GOAL OF THE EXERCISE
Start at the line in the entries below that contains "Sends packet to", stop at the line that contains "busy, waits until", and output exactly the lines in that span, both ends included.
START DATASET ENTRIES
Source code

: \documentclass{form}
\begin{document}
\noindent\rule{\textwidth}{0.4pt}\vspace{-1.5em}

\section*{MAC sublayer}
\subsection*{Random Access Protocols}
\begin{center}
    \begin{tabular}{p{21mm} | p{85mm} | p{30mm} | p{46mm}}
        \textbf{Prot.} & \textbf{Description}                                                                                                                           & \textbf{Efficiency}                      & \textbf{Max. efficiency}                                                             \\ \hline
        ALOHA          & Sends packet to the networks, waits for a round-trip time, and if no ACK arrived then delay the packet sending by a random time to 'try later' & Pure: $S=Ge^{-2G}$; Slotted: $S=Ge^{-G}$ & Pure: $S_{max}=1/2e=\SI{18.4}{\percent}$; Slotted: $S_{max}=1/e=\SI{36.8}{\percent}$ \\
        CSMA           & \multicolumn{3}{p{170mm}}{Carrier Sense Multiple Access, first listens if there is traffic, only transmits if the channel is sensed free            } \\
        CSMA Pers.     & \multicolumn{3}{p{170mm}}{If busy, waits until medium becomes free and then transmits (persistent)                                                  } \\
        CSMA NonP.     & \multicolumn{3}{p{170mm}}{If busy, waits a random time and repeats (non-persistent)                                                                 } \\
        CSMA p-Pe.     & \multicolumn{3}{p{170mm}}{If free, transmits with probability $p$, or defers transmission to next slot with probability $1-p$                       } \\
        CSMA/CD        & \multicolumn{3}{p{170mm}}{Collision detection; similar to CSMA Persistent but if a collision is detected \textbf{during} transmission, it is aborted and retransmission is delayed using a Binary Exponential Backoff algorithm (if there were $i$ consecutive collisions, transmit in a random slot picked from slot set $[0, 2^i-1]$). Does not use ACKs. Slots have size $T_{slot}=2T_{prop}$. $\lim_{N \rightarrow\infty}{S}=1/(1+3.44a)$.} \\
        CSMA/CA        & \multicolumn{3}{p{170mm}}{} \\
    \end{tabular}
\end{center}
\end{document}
END DATASET ENTRIES
ANSWER BELOW
        ALOHA          & Sends packet to the networks, waits for a round-trip time, and if no ACK arrived then delay the packet sending by a random time to 'try later' & Pure: $S=Ge^{-2G}$; Slotted: $S=Ge^{-G}$ & Pure: $S_{max}=1/2e=\SI{18.4}{\percent}$; Slotted: $S_{max}=1/e=\SI{36.8}{\percent}$ \\
        CSMA           & \multicolumn{3}{p{170mm}}{Carrier Sense Multiple Access, first listens if there is traffic, only transmits if the channel is sensed free            } \\
        CSMA Pers.     & \multicolumn{3}{p{170mm}}{If busy, waits until medium becomes free and then transmits (persistent)                                                  } \\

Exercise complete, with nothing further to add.